Reconhecendo que as pessoas presas fazem parte da sociedade e que retornarão, em sua maioria, ao convívio social, Eisenberg (2020) preconiza a necessidade da mudança do discurso nacional sobre a função da punição e do aprisionamento. Os processos formativos devem incluir, além das pessoas presas, os profissionais de segurança que atuam nas prisões, os sistemas político e jurídico e a sociedade. Por outro lado, todos esses sujeitos sociais e institucionais devem ser mediados por uma proposta educativa que contribua para um projeto social inclusivo e de formação para cidadania.

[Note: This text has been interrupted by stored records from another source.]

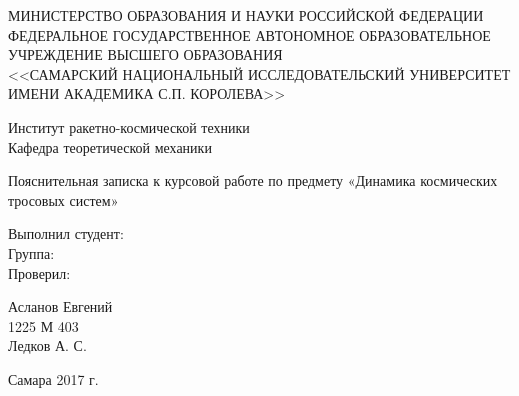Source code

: \begin{titlepage}
\begin{center}
\vspace{1.5em}
МИНИСТЕРСТВО ОБРАЗОВАНИЯ И НАУКИ РОССИЙСКОЙ ФЕДЕРАЦИИ\\
\vspace{\baselineskip}
ФЕДЕРАЛЬНОЕ ГОСУДАРСТВЕННОЕ АВТОНОМНОЕ ОБРАЗОВАТЕЛЬНОЕ\\
УЧРЕЖДЕНИЕ ВЫСШЕГО ОБРАЗОВАНИЯ\\
<<САМАРСКИЙ НАЦИОНАЛЬНЫЙ ИССЛЕДОВАТЕЛЬСКИЙ УНИВЕРСИТЕТ\\
ИМЕНИ АКАДЕМИКА С.П. КОРОЛЕВА>>\\
\vspace{\baselineskip}
\end{center}
\begin{center}
  {Институт ракетно-космической техники}\\
  \vspace{\baselineskip}
  {Кафедра теоретической механики}
\end{center}
\vspace{64pt}
\begin{center}
Пояснительная записка к курсовой работе по предмету «Динамика космических тросовых систем»\\
\end{center}
\vspace{64pt}
\begin{minipage}{0.4\linewidth}
  \begin{flushleft}
    {Выполнил студент:} \\
    {Группа:}\\
    {Проверил:}\\
    \hspace{1pt}
    \end{flushleft}
  \end{minipage} 
  \hfill
  \begin{minipage}{0.4\linewidth}
  \begin{flushright}
  Асланов Евгений\\
  1225 М 403\\
  Ледков А. С.\\
  \hspace{64pt}
  \end{flushright}
 \end{minipage}

\vspace{\fill}

\begin{center}
Самара 2017 г.
\end{center}
\end{titlepage}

Gilligan (2020), ainda a propósito do investimento na educação nas prisões, refere a sua importância como estratégia de prevenção da violência, uma vez que o modelo punitivo vigente nos EUA a promove, em vez de inibi-la. Em Lockard e Rankins-Robertson (2018) e Ahmed et al. (2019), encontramos a opinião de estudantes universitários presos que apontam caminhos para tornar as prisões mais humanas e significativas. Um exemplo de êxito é referido por Ellis (2020), que monitoriza egressos que vivenciaram programas educacionais na prisão. Os resultados a que chega indicam que a maioria dos ex-estudantes presos apresenta melhorias nos desenvolvimentos pessoal e familiar, no aumento de conhecimento e no desenvolvimento de novas habilidades e não reincidiu às prisões no período entre seis meses e dois anos. Nesse sentido, esse último autor destaca a necessidade de concretização de programas educacionais e de trabalho para que ex-reclusos não voltem a reincidir.

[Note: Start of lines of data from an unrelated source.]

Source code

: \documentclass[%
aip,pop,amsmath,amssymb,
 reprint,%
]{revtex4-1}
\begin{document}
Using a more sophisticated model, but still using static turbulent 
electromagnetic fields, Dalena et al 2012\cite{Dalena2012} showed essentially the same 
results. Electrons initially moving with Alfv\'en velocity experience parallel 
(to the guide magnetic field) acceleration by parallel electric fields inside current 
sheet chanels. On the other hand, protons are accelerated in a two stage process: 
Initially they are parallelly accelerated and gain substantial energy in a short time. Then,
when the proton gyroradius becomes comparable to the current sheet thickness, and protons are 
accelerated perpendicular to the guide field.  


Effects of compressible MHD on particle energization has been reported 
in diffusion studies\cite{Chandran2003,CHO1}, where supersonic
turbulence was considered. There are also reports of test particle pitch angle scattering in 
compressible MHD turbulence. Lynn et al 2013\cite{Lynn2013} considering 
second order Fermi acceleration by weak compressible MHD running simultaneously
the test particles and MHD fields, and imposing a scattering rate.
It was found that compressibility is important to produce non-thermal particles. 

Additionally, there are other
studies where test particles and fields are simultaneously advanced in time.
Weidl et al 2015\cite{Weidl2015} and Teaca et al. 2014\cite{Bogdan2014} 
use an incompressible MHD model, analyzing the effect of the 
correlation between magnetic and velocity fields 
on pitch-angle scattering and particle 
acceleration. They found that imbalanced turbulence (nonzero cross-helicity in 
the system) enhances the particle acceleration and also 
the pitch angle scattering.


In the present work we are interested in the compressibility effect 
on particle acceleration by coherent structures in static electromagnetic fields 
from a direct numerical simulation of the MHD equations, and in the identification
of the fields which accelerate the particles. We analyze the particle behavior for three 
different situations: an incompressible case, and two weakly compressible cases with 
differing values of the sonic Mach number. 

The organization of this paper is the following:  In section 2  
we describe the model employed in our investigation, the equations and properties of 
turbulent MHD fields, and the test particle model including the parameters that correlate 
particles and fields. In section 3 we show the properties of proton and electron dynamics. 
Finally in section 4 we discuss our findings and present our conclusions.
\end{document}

Na perspectiva da educação superior nas prisões, é de se destacar o trabalho desenvolvido pelo Bard College, do estado de Nova Iorque, que desenvolve, em seis unidades prisionais, o programa Bard Prison Initiative (BPI, 2021). Essa experiência do BPI vem sendo ampliada através de um consórcio com mais 14 faculdades e universidades em mais 10 estados dos EUA. Outra experiência relevante é desenvolvida pela Temple University, na Filadélfia, Pensilvânia, através do The Inside-Out Prison Exchange Program (The Inside-Out Center, [s.d.]). O programa existe há 25 anos e conta com várias instituições universitárias parceiras nos EUA, no Canadá, na Austrália, na Dinamarca, no México, na Holanda e no Reino Unido.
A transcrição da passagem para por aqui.